### EXERCISE DIRECTIONS
Copy verbatim the block of lines in the entries below whose first line contains "### 1. 建立 > 搜尋" and whose last line contains "### 4. 將先前申請的憑證放置到指定位置". Leave out all other lines.

Saved data entries
<<<<
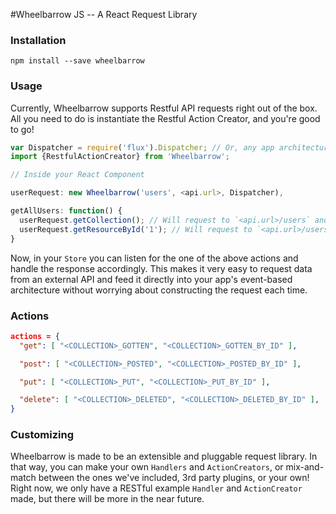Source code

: #Wheelbarrow JS -- A React Request Library

### Installation

`npm install --save wheelbarrow`

### Usage

Currently, Wheelbarrow supports Restful API requests right out of the box.  All you need to do is instantiate the Restful Action Creator, and you're good to go!

```javascript
var Dispatcher = require('flux').Dispatcher; // Or, any app architecture that has a `Dispatcher.dispatch` function.
import {RestfulActionCreator} from 'Wheelbarrow';

// Inside your React Component

userRequest: new Wheelbarrow('users', <api.url>, Dispatcher),

getAllUsers: function() {
  userRequest.getCollection(); // Will request to `<api.url>/users` and dispatch `USERS_GOTTEN` upon success.
  userRequest.getResourceById('1'); // Will request to `<api.url>/users/1` and dispatch `USER_GOTTEN_BY_ID` upon success.
}
```

Now, in your `Store` you can listen for the one of the above actions and handle the response accordingly.  This makes it very easy to request data from an external API and feed it directly into your app's event-based architecture without worrying about constructing the request each time.

### Actions
```json
actions = {
  "get": [ "<COLLECTION>_GOTTEN", "<COLLECTION>_GOTTEN_BY_ID" ],

  "post": [ "<COLLECTION>_POSTED", "<COLLECTION>_POSTED_BY_ID" ],

  "put": [ "<COLLECTION>_PUT", "<COLLECTION>_PUT_BY_ID" ],

  "delete": [ "<COLLECTION>_DELETED", "<COLLECTION>_DELETED_BY_ID" ],
}
```

### Customizing
Wheelbarrow is made to be an extensible and pluggable request library.  In that way, you can make your own `Handlers` and `ActionCreators`, or mix-and-match between the ones we've included, 3rd party plugins, or your own!  Right now, we only have a RESTful example `Handler` and `ActionCreator` made, but there will be more in the near future.

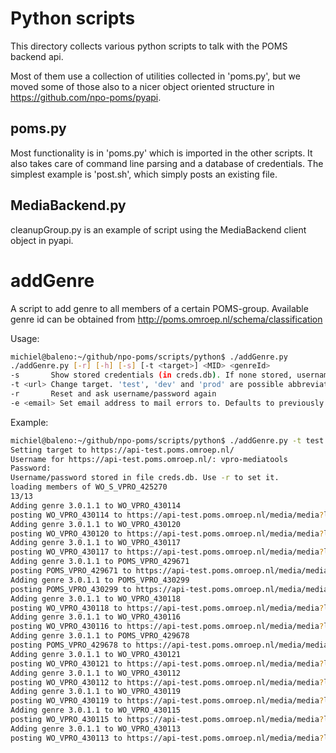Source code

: Python scripts
============

This directory collects various python scripts to talk with the POMS backend api.

Most of them use a collection of utilities collected in 'poms.py', but we moved some of those also to a nicer object oriented structure in https://github.com/npo-poms/pyapi.

poms.py
-------
Most functionality is in 'poms.py' which is imported in the other scripts. It also takes care of command line parsing and a database of credentials. The simplest example is 'post.sh', which simply posts an existing file.

MediaBackend.py
---------------
cleanupGroup.py  is an example of script using the MediaBackend client object in pyapi.


addGenre
========

A script to add genre to all members of a certain POMS-group. Available genre id  can be obtained from 
http://poms.omroep.nl/schema/classification

Usage:
```bash
michiel@baleno:~/github/npo-poms/scripts/python$ ./addGenre.py 
./addGenre.py [-r] [-h] [-s] [-t <target>] <MID> <genreId>
-s       Show stored credentials (in creds.db). If none stored, username/password will be asked interactively.
-t <url> Change target. 'test', 'dev' and 'prod' are possible abbreviations for https://api[-test|-dev].poms.omroep.nl/media/. Defaults to previously used version (stored in creds.db)
-r       Reset and ask username/password again
-e <email> Set email address to mail errors to. Defaults to previously used value (stored in creds.db).
```
Example:
```bash
michiel@baleno:~/github/npo-poms/scripts/python$ ./addGenre.py -t test WO_S_VPRO_425270  3.0.1.1
Setting target to https://api-test.poms.omroep.nl/
Username for https://api-test.poms.omroep.nl/: vpro-mediatools
Password: 
Username/password stored in file creds.db. Use -r to set it.
loading members of WO_S_VPRO_425270
13/13
Adding genre 3.0.1.1 to WO_VPRO_430114
posting WO_VPRO_430114 to https://api-test.poms.omroep.nl/media/media?lookupcrid=False
Adding genre 3.0.1.1 to WO_VPRO_430120
posting WO_VPRO_430120 to https://api-test.poms.omroep.nl/media/media?lookupcrid=False
Adding genre 3.0.1.1 to WO_VPRO_430117
posting WO_VPRO_430117 to https://api-test.poms.omroep.nl/media/media?lookupcrid=False
Adding genre 3.0.1.1 to POMS_VPRO_429671
posting POMS_VPRO_429671 to https://api-test.poms.omroep.nl/media/media?lookupcrid=False
Adding genre 3.0.1.1 to POMS_VPRO_430299
posting POMS_VPRO_430299 to https://api-test.poms.omroep.nl/media/media?lookupcrid=False
Adding genre 3.0.1.1 to WO_VPRO_430118
posting WO_VPRO_430118 to https://api-test.poms.omroep.nl/media/media?lookupcrid=False
Adding genre 3.0.1.1 to WO_VPRO_430116
posting WO_VPRO_430116 to https://api-test.poms.omroep.nl/media/media?lookupcrid=False
Adding genre 3.0.1.1 to POMS_VPRO_429678
posting POMS_VPRO_429678 to https://api-test.poms.omroep.nl/media/media?lookupcrid=False
Adding genre 3.0.1.1 to WO_VPRO_430121
posting WO_VPRO_430121 to https://api-test.poms.omroep.nl/media/media?lookupcrid=False
Adding genre 3.0.1.1 to WO_VPRO_430112
posting WO_VPRO_430112 to https://api-test.poms.omroep.nl/media/media?lookupcrid=False
Adding genre 3.0.1.1 to WO_VPRO_430119
posting WO_VPRO_430119 to https://api-test.poms.omroep.nl/media/media?lookupcrid=False
Adding genre 3.0.1.1 to WO_VPRO_430115
posting WO_VPRO_430115 to https://api-test.poms.omroep.nl/media/media?lookupcrid=False
Adding genre 3.0.1.1 to WO_VPRO_430113
posting WO_VPRO_430113 to https://api-test.poms.omroep.nl/media/media?lookupcrid=False
```
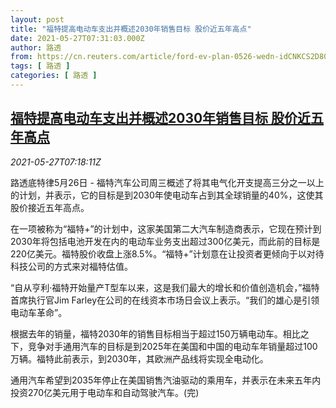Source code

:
 ```yaml
---
layout: post
title: "福特提高电动车支出并概述2030年销售目标 股价近五年高点"
date: 2021-05-27T07:31:03.000Z
author: 路透
from: https://cn.reuters.com/article/ford-ev-plan-0526-wedn-idCNKCS2D80PV
tags: [ 路透 ]
categories: [ 路透 ]
---
```

<!--1622100663000-->
[福特提高电动车支出并概述2030年销售目标 股价近五年高点](https://cn.reuters.com/article/ford-ev-plan-0526-wedn-idCNKCS2D80PV)
------

<div>
<div><i>2021-05-27T07:18:11Z</i></div><p>路透底特律5月26日 - 福特汽车公司周三概述了将其电气化开支提高三分之一以上的计划，并表示，它的目标是到2030年使电动车占到其全球销量的40%，这使其股价接近五年高点。</p><p>在一项被称为“福特+”的计划中，这家美国第二大汽车制造商表示，它现在预计到2030年将包括电池开发在内的电动车业务支出超过300亿美元，而此前的目标是220亿美元。福特股价收盘上涨8.5%。“福特+”计划意在让投资者更倾向于以对待科技公司的方式来对福特估值。</p><p>“自从亨利·福特开始量产T型车以来，这是我们最大的增长和价值创造机会，”福特首席执行官Jim Farley在公司的在线资本市场日会议上表示。“我们的雄心是引领电动车革命”。</p><p>根据去年的销量，福特2030年的销售目标相当于超过150万辆电动车。相比之下，竞争对手通用汽车的目标是到2025年在美国和中国的电动车年销量超过100万辆。福特此前表示，到2030年，其欧洲产品线将实现全电动化。</p><p>通用汽车希望到2035年停止在美国销售汽油驱动的乘用车，并表示在未来五年内投资270亿美元用于电动车和自动驾驶汽车。(完)</p>
</div>
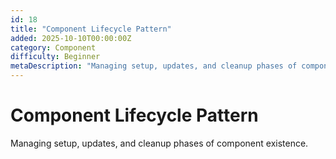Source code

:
 ```yaml
---
id: 18
title: "Component Lifecycle Pattern"
added: 2025-10-10T00:00:00Z
category: Component
difficulty: Beginner
metaDescription: "Managing setup, updates, and cleanup phases of component existence."
---
```


# Component Lifecycle Pattern

Managing setup, updates, and cleanup phases of component existence.
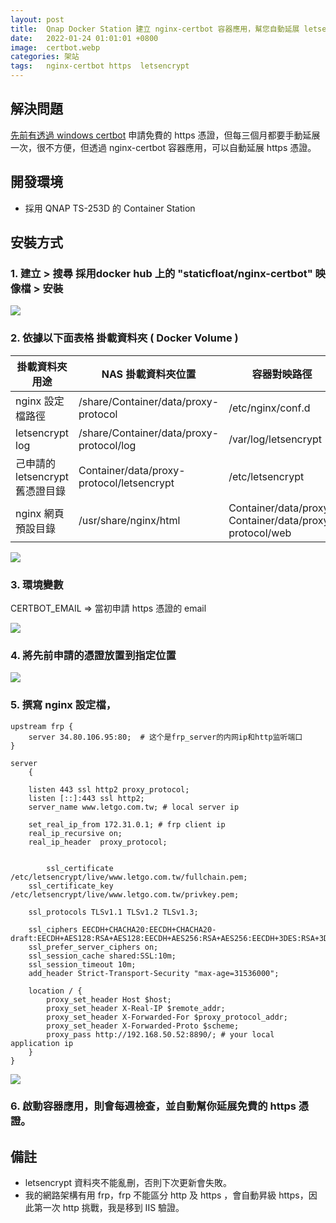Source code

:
 ```yaml
---
layout: post
title:  Qnap Docker Station 建立 nginx-certbot 容器應用，幫您自動延展 letsencrypt 免費 https 憑證
date:   2022-01-24 01:01:01 +0800
image:  certbot.webp
categories: 架站
tags:   nginx-certbot https  letsencrypt
---
```

## 解決問題
[先前有透過 windows certbot](https://blog.markkulab.net/2021/12/26/ssl-certbot/) 申請免費的 https 憑證，但每三個月都要手動延展一次，很不方便，但透過  nginx-certbot 容器應用，可以自動延展 https 憑證。 

## 開發環境
* 採用 QNAP TS-253D 的 Container Station

## 安裝方式
### 1. 建立 > 搜尋 採用docker hub 上的 "staticfloat/nginx-certbot" 映像檔 > 安裝

![](https://i.imgur.com/t7W0TX1.png)

### 2. 依據以下面表格 掛載資料夾 ( Docker Volume )

| 掛載資料夾用途 | NAS 掛載資料夾位置 | 容器對映路徑 |
| -------- | -------- | -------- |
| nginx 設定檔路徑     | /share/Container/data/proxy-protocol   | /etc/nginx/conf.d      |
| letsencrypt log | /share/Container/data/proxy-protocol/log  | /var/log/letsencrypt |
| 己申請的 letsencrypt 舊憑證目錄     | Container/data/proxy-protocol/letsencrypt| /etc/letsencrypt   |
| nginx 網頁預設目錄  | /usr/share/nginx/html | Container/data/proxy-Container/data/proxy-protocol/web  |

![](https://i.imgur.com/z8q03u2.jpg)

### 3. 環境變數
CERTBOT_EMAIL => 當初申請 https 憑證的 email

![](https://i.imgur.com/sPLMPLG.png)

### 4. 將先前申請的憑證放置到指定位置
![](https://i.imgur.com/ZMFyy5i.png)

### 5. 撰寫 nginx 設定檔，

```
upstream frp {
	server 34.80.106.95:80;  # 这个是frp_server的内网ip和http监听端口
}

server
	{
	
	listen 443 ssl http2 proxy_protocol;
	listen [::]:443 ssl http2;
	server_name www.letgo.com.tw; # local server ip

	set_real_ip_from 172.31.0.1; # frp client ip
	real_ip_recursive on;
	real_ip_header  proxy_protocol;


	    ssl_certificate     /etc/letsencrypt/live/www.letgo.com.tw/fullchain.pem;
    ssl_certificate_key /etc/letsencrypt/live/www.letgo.com.tw/privkey.pem;
	
	ssl_protocols TLSv1.1 TLSv1.2 TLSv1.3;

	ssl_ciphers EECDH+CHACHA20:EECDH+CHACHA20-draft:EECDH+AES128:RSA+AES128:EECDH+AES256:RSA+AES256:EECDH+3DES:RSA+3DES:!MD5;
	ssl_prefer_server_ciphers on;
	ssl_session_cache shared:SSL:10m;
	ssl_session_timeout 10m;
	add_header Strict-Transport-Security "max-age=31536000";	

	location / {
		proxy_set_header Host $host;
		proxy_set_header X-Real-IP $remote_addr;
		proxy_set_header X-Forwarded-For $proxy_protocol_addr;		
		proxy_set_header X-Forwarded-Proto $scheme;
		proxy_pass http://192.168.50.52:8890/; # your local application ip
	}
}
```
![](https://i.imgur.com/7eMOn4S.png)

### 6. 啟動容器應用，則會每週檢查，並自動幫你延展免費的 https 憑證。

## 備註
* letsencrypt 資料夾不能亂刪，否則下次更新會失敗。
* 我的網路架構有用 frp，frp 不能區分 http 及 https ，會自動昇級 https，因此第一次 http 挑戰，我是移到 IIS 驗證。
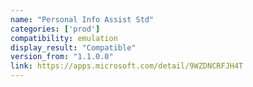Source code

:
 ```yaml
---
name: "Personal Info Assist Std"
categories: ['prod']
compatibility: emulation
display_result: "Compatible"
version_from: "1.1.0.0"
link: https://apps.microsoft.com/detail/9WZDNCRFJH4T
---
```

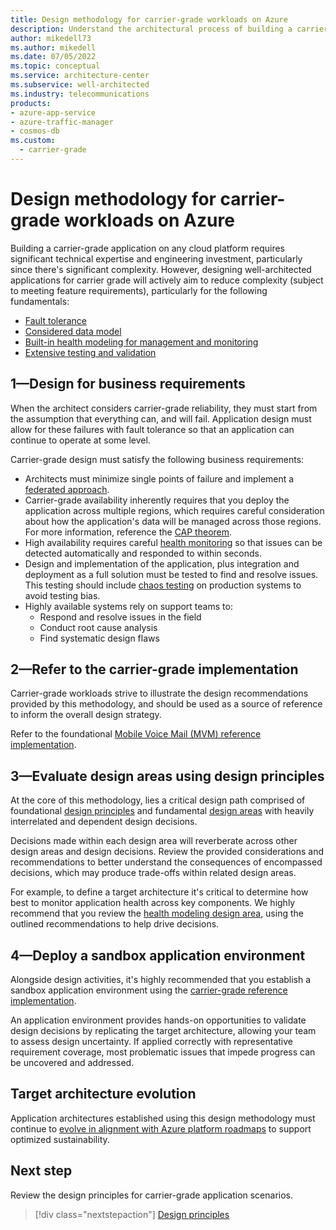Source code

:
 ```yaml
---
title: Design methodology for carrier-grade workloads on Azure
description: Understand the architectural process of building a carrier-grade application on Microsoft Azure.
author: mikedell73
ms.author: mikedell
ms.date: 07/05/2022
ms.topic: conceptual
ms.service: architecture-center
ms.subservice: well-architected
ms.industry: telecommunications
products: 
- azure-app-service
- azure-traffic-manager
- cosmos-db
ms.custom:
  - carrier-grade
---
```


# Design methodology for carrier-grade workloads on Azure

Building a carrier-grade application on any cloud platform requires significant technical expertise and engineering investment, particularly since there's significant complexity. However, designing well-architected applications for carrier grade will actively aim to reduce complexity (subject to meeting feature requirements), particularly for the following fundamentals:

- [Fault tolerance](carrier-grade-design-area-fault-tolerance.md)
- [Considered data model](carrier-grade-design-area-data-model.md)
- [Built-in health modeling for management and monitoring](carrier-grade-design-area-health-modeling.md)
- [Extensive testing and validation](carrier-grade-design-area-testing.md)

## 1&mdash;Design for business requirements

When the architect considers carrier-grade reliability, they must start from the assumption that everything can, and will fail. Application design must allow for these failures with fault tolerance so that an application can continue to operate at some level.

Carrier-grade design must satisfy the following business requirements:

- Architects must minimize single points of failure and implement a [federated approach](carrier-grade-design-area-health-modeling.md#federated-model).
- Carrier-grade availability inherently requires that you deploy the application across multiple regions, which requires careful consideration about how the application's data will be managed across those regions. For more information, reference the [CAP theorem](carrier-grade-design-area-data-model.md#cap-theorem).
- High availability requires careful [health monitoring](carrier-grade-design-area-health-modeling.md) so that issues can be detected automatically and responded to within seconds.
- Design and implementation of the application, plus integration and deployment as a full solution must be tested to find and resolve issues. This testing should include [chaos testing](carrier-grade-design-area-testing.md) on production systems to avoid testing bias.
- Highly available systems rely on support teams to:
  - Respond and resolve issues in the field
  - Conduct root cause analysis
  - Find systematic design flaws

## 2&mdash;Refer to the carrier-grade implementation

Carrier-grade workloads strive to illustrate the design recommendations provided by this methodology, and should be used as a source of reference to inform the overall design strategy.

Refer to the foundational [Mobile Voice Mail (MVM) reference implementation](carrier-grade-get-started.md#reference-implementation-mobile-voice-mail-mvm).

## 3&mdash;Evaluate design areas using design principles

At the core of this methodology, lies a critical design path comprised of foundational [design principles](carrier-grade-design-principles.md) and fundamental [design areas](carrier-grade-architecture-pattern.md) with heavily interrelated and dependent design decisions.

Decisions made within each design area will reverberate across other design areas and design decisions. Review the provided considerations and recommendations to better understand the consequences of encompassed decisions, which may produce trade-offs within related design areas.

For example, to define a target architecture it's critical to determine how best to monitor application health across key components. We highly recommend that you review the [health modeling design area](carrier-grade-design-area-health-modeling.md), using the outlined recommendations to help drive decisions.

## 4&mdash;Deploy a sandbox application environment

Alongside design activities, it's highly recommended that you establish a sandbox application environment using the [carrier-grade reference implementation](carrier-grade-get-started.md#reference-implementation-mobile-voice-mail-mvm).

An application environment provides hands-on opportunities to validate design decisions by replicating the target architecture, allowing your team to assess design uncertainty. If applied correctly with representative requirement coverage, most problematic issues that impede progress can be uncovered and addressed.

## Target architecture evolution

Application architectures established using this design methodology must continue to [evolve in alignment with Azure platform roadmaps](/azure/architecture/guide/design-principles/design-for-evolution) to support optimized sustainability.

## Next step

Review the design principles for carrier-grade application scenarios.

> [!div class="nextstepaction"]
> [Design principles](carrier-grade-design-principles.md)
>>>>
### ANSWER BOX
### 1. 建立 > 搜尋 採用docker hub 上的 "staticfloat/nginx-certbot" 映像檔 > 安裝

![](https://i.imgur.com/t7W0TX1.png)

### 2. 依據以下面表格 掛載資料夾 ( Docker Volume )

| 掛載資料夾用途 | NAS 掛載資料夾位置 | 容器對映路徑 |
| -------- | -------- | -------- |
| nginx 設定檔路徑     | /share/Container/data/proxy-protocol   | /etc/nginx/conf.d      |
| letsencrypt log | /share/Container/data/proxy-protocol/log  | /var/log/letsencrypt |
| 己申請的 letsencrypt 舊憑證目錄     | Container/data/proxy-protocol/letsencrypt| /etc/letsencrypt   |
| nginx 網頁預設目錄  | /usr/share/nginx/html | Container/data/proxy-Container/data/proxy-protocol/web  |

![](https://i.imgur.com/z8q03u2.jpg)

### 3. 環境變數
CERTBOT_EMAIL => 當初申請 https 憑證的 email

![](https://i.imgur.com/sPLMPLG.png)

### 4. 將先前申請的憑證放置到指定位置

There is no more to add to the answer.